We are both in the same actual position before and after the transactions, but we have assets worth a billion and revenues of a hundred million a year, which is enough to make people want to lend us more money.
Swap dogs for crap mortgages or government debt and that's pretty much the situation in Europe and the US in 2007.
As for what Greece has done with the money (which is equivalent to nearly USD300k per person of working age in Greece) and you have 30+ years of a massive state enterprise, a very generous welfare state, inefficient tax collection from a badly designed system and huge tax evasion issues.
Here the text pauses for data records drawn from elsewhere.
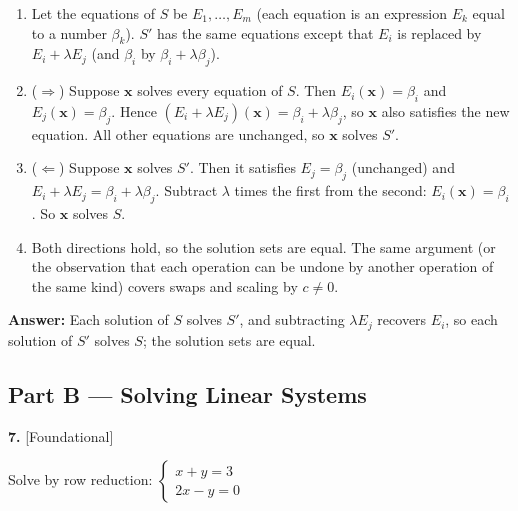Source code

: \documentclass[11pt]{article}
\begin{document}
\begin{tcolorbox}[breakable,colback=ans,colframe=ansb,boxrule=0.5pt,left=4pt,right=4pt,top=2pt,bottom=2pt]\begin{enumerate}[leftmargin=2.2em,itemsep=1pt,topsep=1pt,label=\textbf{Step \arabic*.}]\item Let the equations of $S$ be $E_1,\dots,E_m$ (each equation is an expression $E_k$ equal to a number $\beta_k$). $S'$ has the same equations except that $E_i$ is replaced by $E_i+\lambda E_j$ (and $\beta_i$ by $\beta_i+\lambda\beta_j$).
\item ($\Rightarrow$) Suppose $\mathbf x$ solves every equation of $S$. Then $E_i(\mathbf x)=\beta_i$ and $E_j(\mathbf x)=\beta_j$. Hence $(E_i+\lambda E_j)(\mathbf x)=\beta_i+\lambda\beta_j$, so $\mathbf x$ also satisfies the new equation. All other equations are unchanged, so $\mathbf x$ solves $S'$.
\item ($\Leftarrow$) Suppose $\mathbf x$ solves $S'$. Then it satisfies $E_j=\beta_j$ (unchanged) and $E_i+\lambda E_j=\beta_i+\lambda\beta_j$. Subtract $\lambda$ times the first from the second: $E_i(\mathbf x)=\beta_i$. So $\mathbf x$ solves $S$.
\item Both directions hold, so the solution sets are equal. The same argument (or the observation that each operation can be undone by another operation of the same kind) covers swaps and scaling by $c\neq0$.
\end{enumerate}\textbf{Answer:} Each solution of $S$ solves $S'$, and subtracting $\lambda E_j$ recovers $E_i$, so each solution of $S'$ solves $S$; the solution sets are equal.\end{tcolorbox}
\par\vspace{2pt}
\subsection*{\normalsize\color{ink} Part B --- Solving Linear Systems}
\begin{minipage}{\linewidth}\textbf{7.} \hfill{\scriptsize\color{ink}[Foundational]}\par\nopagebreak Solve by row reduction: $\begin{cases}x+y=3\\ 2x-y=0\end{cases}$
\end{minipage}\par\nopagebreak
\end{document}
As the final layer of icing, the declining competitiveness Greece was experiencing towards the end of the 1900s was an issue when they had their own currency (which devalued hugely from GBP1:GRD250 in Jan '90 to GBP1:GRD320 in Jan '93 to GBP1:GRD530 in Dec '99 - that's a 50% drop) became critical when they joined the Euro and could no longer devalue to improve their export demands.
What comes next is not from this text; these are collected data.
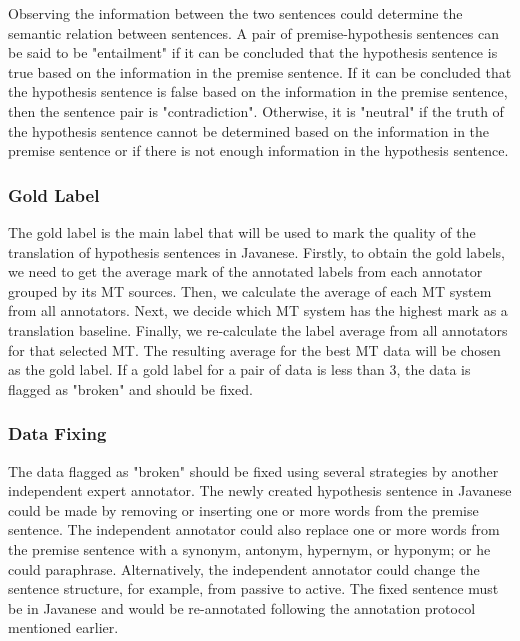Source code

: \documentclass[a4paper, conference]{IEEEtran}
\begin{document}
Observing the information between the two sentences could determine the semantic relation between sentences. A pair of premise-hypothesis sentences can be said to be "entailment" if it can be concluded that the hypothesis sentence is true based on the information in the premise sentence. If it can be concluded that the hypothesis sentence is false based on the information in the premise sentence, then the sentence pair is "contradiction". Otherwise, it is "neutral" if the truth of the hypothesis sentence cannot be determined based on the information in the premise sentence or if there is not enough information in the hypothesis sentence.

\subsubsection{Gold Label}\label{goldLabel}
The gold label is the main label that will be used to mark the quality of the translation of hypothesis sentences in Javanese. Firstly, to obtain the gold labels, we need to get the average mark of the annotated labels from each annotator grouped by its MT sources. Then, we calculate the average of each MT system from all annotators. Next, we decide which MT system has the highest mark as a translation baseline. Finally, we re-calculate the label average from all annotators for that selected MT. The resulting average for the best MT data will be chosen as the gold label. If a gold label for a pair of data is less than $3$, the data is flagged as "broken" and should be fixed.

\subsubsection{Data Fixing}\label{dataFixing}
The data flagged as "broken" should be fixed using several strategies by another independent expert annotator. The newly created hypothesis sentence in Javanese could be made by removing or inserting one or more words from the premise sentence. The independent annotator could also replace one or more words from the premise sentence with a synonym, antonym, hypernym, or hyponym; or he could paraphrase. Alternatively, the independent annotator could change the sentence structure, for example, from passive to active. The fixed sentence must be in Javanese and would be re-annotated following the annotation protocol mentioned earlier.
\end{document}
As an aside, anything the Greek government borrowed in a foreign currency would have interest and principal needing to be repaid in a foreign currency, and that foreign currency was twice as expensive at the end of 1999 as it was at the start of 1990.
BTW, if your daughter still wants to know more details, Neil, she is probably as nerdy as I am
and will enjoy spending an hour or two nosing around the
OECD's tables.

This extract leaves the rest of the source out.